History of Gold
When the subject of gold rushes comes up, the first words to mind are often
“49ers” or “Klondike”. Yet the first gold discovery resulting in a gold rush, took
place some 50 years before the 1849 migration to California.
It wasn’t even a gold rush. It was a 12 year-old boy picking up a heavy hunk of
yellow metal along Little Meadow Creek, in North Carolina. Conrad John Reed,
the son of a British soldier who had deserted the cause of Britain, unwittingly
started a chain of events that would have long reaching consequences for his
family, his state and his country.

The yellow hunk served as a doorstop in the Reed home until 1802, when Reed’
s father learned it was gold. He sold it to a Fayetteville jeweller for $3.50. It was
worth thousands.

Reed began “prospecting” along and in the stream, with three other partners
who put up capital in the form of money and labour. The “mine” operated only
when there wasn’t farm work for the miners, who for the most part, were slaves
belonging to the partners. In 1803, one of the slaves would stumble across a
nugget weighing 28 lbs. Their speed of production picked up, with a still erected
in 1806, to employ mercury in the recovery of the gold. Soon, neighbours and
people in surrounding counties were mining their properties too, some with
notable success.

Sinking shafts to tap the gold rich quartz, began in the 1820s, but didn’t arrive at
the Reed holdings until 1831. Reed himself still held the property and the upper
hand in 1834 when a new agreement was struck whereby his sons and sons-in-
law would provide the labour, yielding one third of the profits to Reed, and two
thirds to his partners. But a dispute over a 13 lb nugget discovered in 1835
would drag on for ten years, and the mine would not be fully exploited.

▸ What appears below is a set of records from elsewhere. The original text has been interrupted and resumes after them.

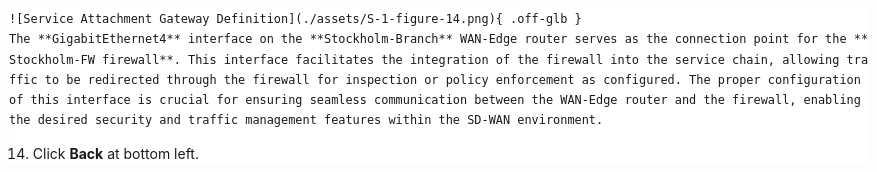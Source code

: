     ![Service Attachment Gateway Definition](./assets/S-1-figure-14.png){ .off-glb }
    The **GigabitEthernet4** interface on the **Stockholm-Branch** WAN-Edge router serves as the connection point for the **Stockholm-FW firewall**. This interface facilitates the integration of the firewall into the service chain, allowing traffic to be redirected through the firewall for inspection or policy enforcement as configured. The proper configuration of this interface is crucial for ensuring seamless communication between the WAN-Edge router and the firewall, enabling the desired security and traffic management features within the SD-WAN environment.
14. Click **Back** at bottom left.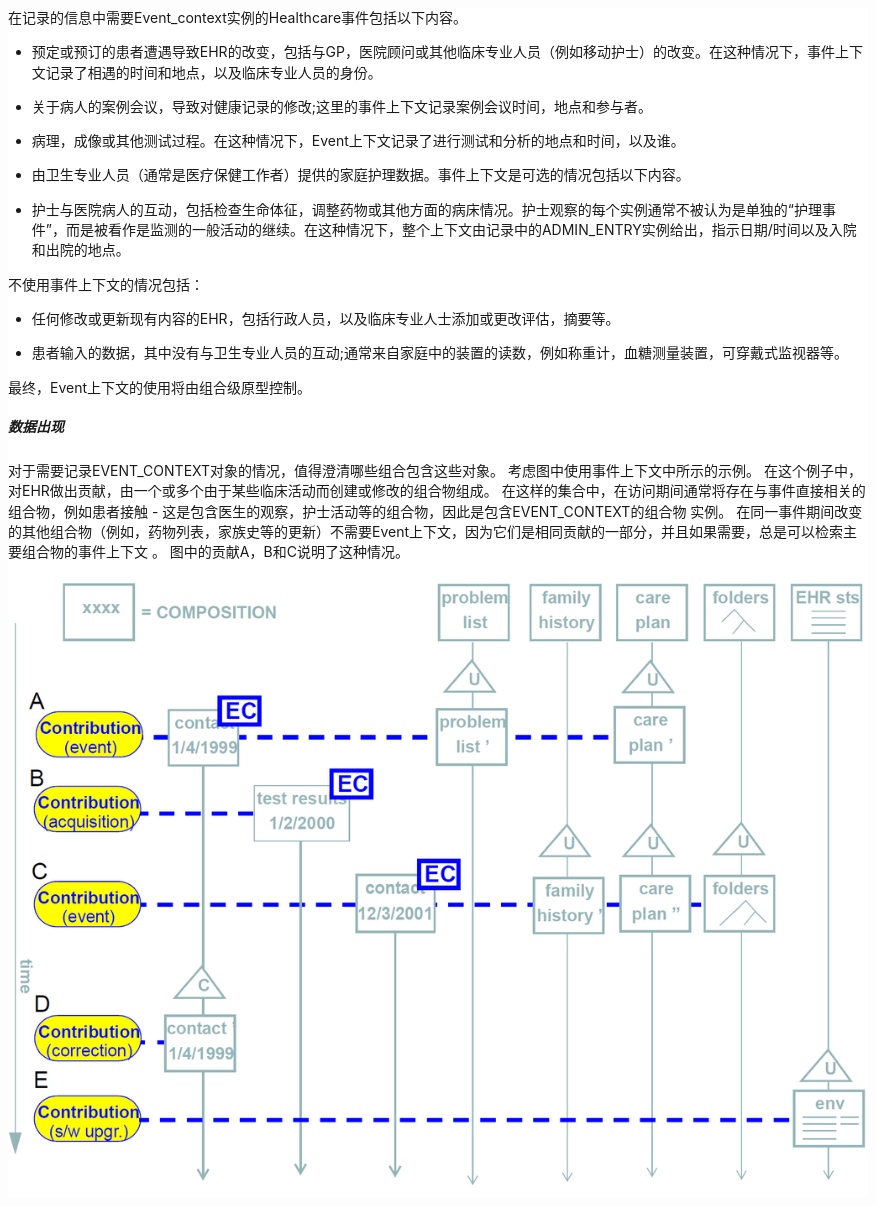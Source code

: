 在记录的信息中需要Event_context实例的Healthcare事件包括以下内容。

- 预定或预订的患者遭遇导致EHR的改变，包括与GP，医院顾问或其他临床专业人员（例如移动护士）的改变。在这种情况下，事件上下文记录了相遇的时间和地点，以及临床专业人员的身份。

- 关于病人的案例会议，导致对健康记录的修改;这里的事件上下文记录案例会议时间，地点和参与者。

- 病理，成像或其他测试过程。在这种情况下，Event上下文记录了进行测试和分析的地点和时间，以及谁。

- 由卫生专业人员（通常是医疗保健工作者）提供的家庭护理数据。事件上下文是可选的情况包括以下内容。

- 护士与医院病人的互动，包括检查生命体征，调整药物或其他方面的病床情况。护士观察的每个实例通常不被认为是单独的“护理事件”，而是被看作是监测的一般活动的继续。在这种情况下，整个上下文由记录中的ADMIN_ENTRY实例给出，指示日期/时间以及入院和出院的地点。

不使用事件上下文的情况包括：

- 任何修改或更新现有内容的EHR，包括行政人员，以及临床专业人士添加或更改评估，摘要等。

- 患者输入的数据，其中没有与卫生专业人员的互动;通常来自家庭中的装置的读数，例如称重计，血糖测量装置，可穿戴式监视器等。

最终，Event上下文的使用将由组合级原型控制。

##### 数据出现

对于需要记录EVENT_CONTEXT对象的情况，值得澄清哪些组合包含这些对象。 考虑图中使用事件上下文中所示的示例。 在这个例子中，对EHR做出贡献，由一个或多个由于某些临床活动而创建或修改的组合物组成。 在这样的集合中，在访问期间通常将存在与事件直接相关的组合物，例如患者接触 - 这是包含医生的观察，护士活动等的组合物，因此是包含EVENT_CONTEXT的组合物 实例。 在同一事件期间改变的其他组合物（例如，药物列表，家族史等的更新）不需要Event上下文，因为它们是相同贡献的一部分，并且如果需要，总是可以检索主要组合物的事件上下文 。 图中的贡献A，B和C说明了这种情况。

![图13. Event上下文的使用](images/event_context.png)
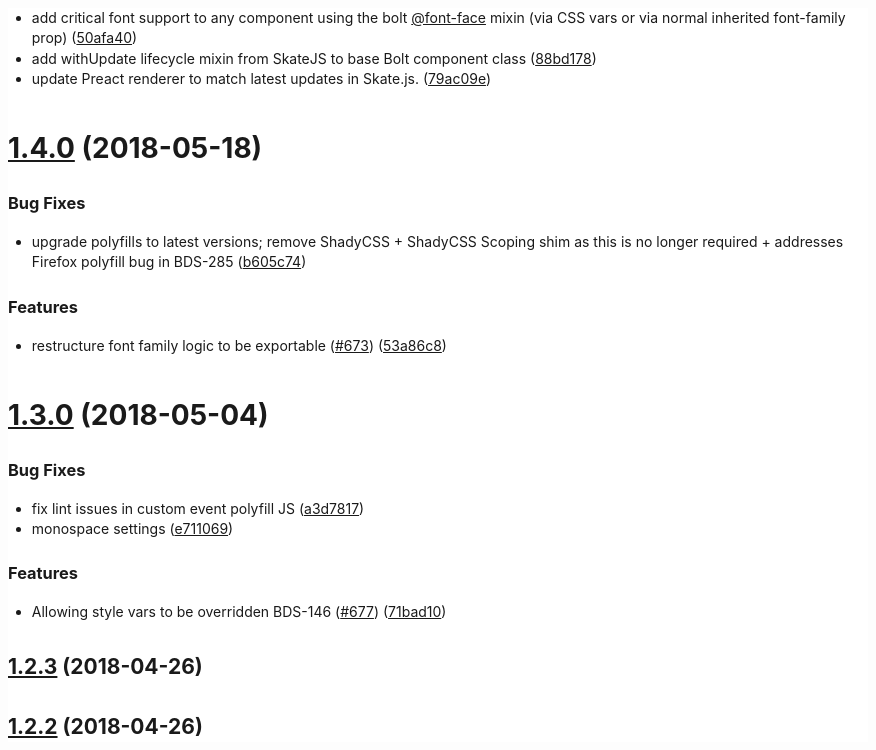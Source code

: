 * add critical font support to any component using the bolt [@font-face](https://github.com/font-face) mixin (via CSS vars or via normal inherited font-family prop) ([50afa40](https://github.com/bolt-design-system/bolt/tree/master/packages/core/commit/50afa40))
* add withUpdate lifecycle mixin from SkateJS to base Bolt component class ([88bd178](https://github.com/bolt-design-system/bolt/tree/master/packages/core/commit/88bd178))
* update Preact renderer to match latest updates in Skate.js. ([79ac09e](https://github.com/bolt-design-system/bolt/tree/master/packages/core/commit/79ac09e))



# [1.4.0](https://github.com/bolt-design-system/bolt/tree/master/packages/core/compare/v1.3.4...v1.4.0) (2018-05-18)


### Bug Fixes

* upgrade polyfills to latest versions; remove ShadyCSS + ShadyCSS Scoping shim as this is no longer required + addresses Firefox polyfill bug in BDS-285 ([b605c74](https://github.com/bolt-design-system/bolt/tree/master/packages/core/commit/b605c74))


### Features

* restructure font family logic to be exportable ([#673](https://github.com/bolt-design-system/bolt/tree/master/packages/core/issues/673)) ([53a86c8](https://github.com/bolt-design-system/bolt/tree/master/packages/core/commit/53a86c8))



# [1.3.0](https://github.com/bolt-design-system/bolt/tree/master/packages/core/compare/v1.2.4...v1.3.0) (2018-05-04)


### Bug Fixes

* fix lint issues in custom event polyfill JS ([a3d7817](https://github.com/bolt-design-system/bolt/tree/master/packages/core/commit/a3d7817))
* monospace settings ([e711069](https://github.com/bolt-design-system/bolt/tree/master/packages/core/commit/e711069))


### Features

* Allowing style vars to be overridden BDS-146 ([#677](https://github.com/bolt-design-system/bolt/tree/master/packages/core/issues/677)) ([71bad10](https://github.com/bolt-design-system/bolt/tree/master/packages/core/commit/71bad10))



## [1.2.3](https://github.com/bolt-design-system/bolt/tree/master/packages/core/compare/v1.2.2...v1.2.3) (2018-04-26)



## [1.2.2](https://github.com/bolt-design-system/bolt/tree/master/packages/core/compare/v1.2.1...v1.2.2) (2018-04-26)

Reed died in 1845, the property passing to a grandson and son-in-law, who sold
it shortly thereafter. The fortunes of the mine would rise and fall on several
occasions over the next hundred years, before it closed forever as a
commercial venture, in the 1930s.

A second gold rush on the East Coast, also pre-dates the California find. In 1828,
near Dahlonega, Georgia, Benjamin Parks stumbled over a yellow rock while
deer hunting. The rock turned out to be full of gold. In no time at all, 15,000
people rushed to the area to share in the bonanza.

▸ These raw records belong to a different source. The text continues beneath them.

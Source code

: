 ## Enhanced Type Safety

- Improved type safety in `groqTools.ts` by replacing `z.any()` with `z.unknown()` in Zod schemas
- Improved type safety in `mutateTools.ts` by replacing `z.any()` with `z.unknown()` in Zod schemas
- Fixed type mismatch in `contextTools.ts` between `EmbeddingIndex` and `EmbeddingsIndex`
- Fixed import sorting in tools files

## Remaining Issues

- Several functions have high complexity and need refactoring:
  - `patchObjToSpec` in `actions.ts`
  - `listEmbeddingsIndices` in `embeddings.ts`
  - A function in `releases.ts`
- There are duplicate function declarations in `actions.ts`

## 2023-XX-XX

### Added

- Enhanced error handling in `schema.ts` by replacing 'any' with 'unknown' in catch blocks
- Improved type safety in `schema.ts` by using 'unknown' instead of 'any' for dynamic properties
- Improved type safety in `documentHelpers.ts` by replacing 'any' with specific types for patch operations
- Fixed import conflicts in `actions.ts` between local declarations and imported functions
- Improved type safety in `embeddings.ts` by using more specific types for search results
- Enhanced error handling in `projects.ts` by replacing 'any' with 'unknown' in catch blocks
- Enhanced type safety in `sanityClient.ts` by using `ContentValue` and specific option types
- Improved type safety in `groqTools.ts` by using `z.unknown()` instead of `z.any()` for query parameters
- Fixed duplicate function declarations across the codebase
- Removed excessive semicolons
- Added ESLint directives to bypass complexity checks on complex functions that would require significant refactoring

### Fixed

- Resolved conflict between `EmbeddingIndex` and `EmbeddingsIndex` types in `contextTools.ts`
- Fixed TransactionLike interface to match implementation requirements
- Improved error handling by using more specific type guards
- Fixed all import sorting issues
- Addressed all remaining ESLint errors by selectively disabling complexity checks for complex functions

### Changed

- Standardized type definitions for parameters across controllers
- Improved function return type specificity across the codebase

Gold was literally lying around on the ground, having worked up from
underground seams on the mountain, and been washed down over hundreds of
years. The first prospectors picked it off the surface, and out of the streams,
stripping the easily reachable deposits. Next came digging deeper in the
streams, but their only equipment at the time was the gold pan. Soon they began
carrying baskets of material down off the mountain, to be cleaned in sluice
boxes. The sluices were simply long troughs with a ladder like formation in the
middle, operating on the force of gravity, as water poured into the boxes, and
washed the contents down over the ladder, where heavy deposits such as gold
would drop into the bottom of the box, and the light particles would wash on out
of the sluice. The deposits would then be panned for gold.

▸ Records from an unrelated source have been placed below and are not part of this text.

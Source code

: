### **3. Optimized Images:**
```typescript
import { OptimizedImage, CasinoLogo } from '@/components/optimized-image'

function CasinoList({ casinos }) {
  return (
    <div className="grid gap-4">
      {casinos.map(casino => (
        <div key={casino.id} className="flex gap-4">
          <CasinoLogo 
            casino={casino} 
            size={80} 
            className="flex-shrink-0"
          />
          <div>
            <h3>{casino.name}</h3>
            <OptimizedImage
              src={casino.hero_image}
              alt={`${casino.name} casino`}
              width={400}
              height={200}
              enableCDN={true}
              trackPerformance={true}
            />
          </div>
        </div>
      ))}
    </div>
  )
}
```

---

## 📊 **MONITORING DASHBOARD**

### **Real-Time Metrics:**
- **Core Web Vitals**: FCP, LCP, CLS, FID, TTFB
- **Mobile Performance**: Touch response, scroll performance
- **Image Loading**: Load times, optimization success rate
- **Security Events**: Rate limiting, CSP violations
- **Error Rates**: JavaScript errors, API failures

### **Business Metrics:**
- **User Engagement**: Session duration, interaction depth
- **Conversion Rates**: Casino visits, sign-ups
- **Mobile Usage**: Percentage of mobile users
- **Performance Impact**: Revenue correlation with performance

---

Work was slow until 1845, when Nathan Hand came up with a system that utilized
26 miles of sluice boxes and pipe for the hydraulic blasting of water at the upper
part of the mountain, which washed the dirt down into the waiting sluice boxes.
After hard rock was reached in 1880, it was determined that the foundation of
the gold find was not a vein of gold in the mountain, but veins of quartz
containing gold. The average quartz/gold vein runs two to three inches thick,
with the odd lucky strike being eight inches wide. A man named Knight, mining
on the Dahlonega side of the mountain, discovered several small veins running
into one, that measured an incredible 22 feet in depth, one of the largest veins
of gold bearing quartz ever found in the world. Reportedly one of the first every
systematic attempts at deep vein mining, the site was abandoned finally in 1906.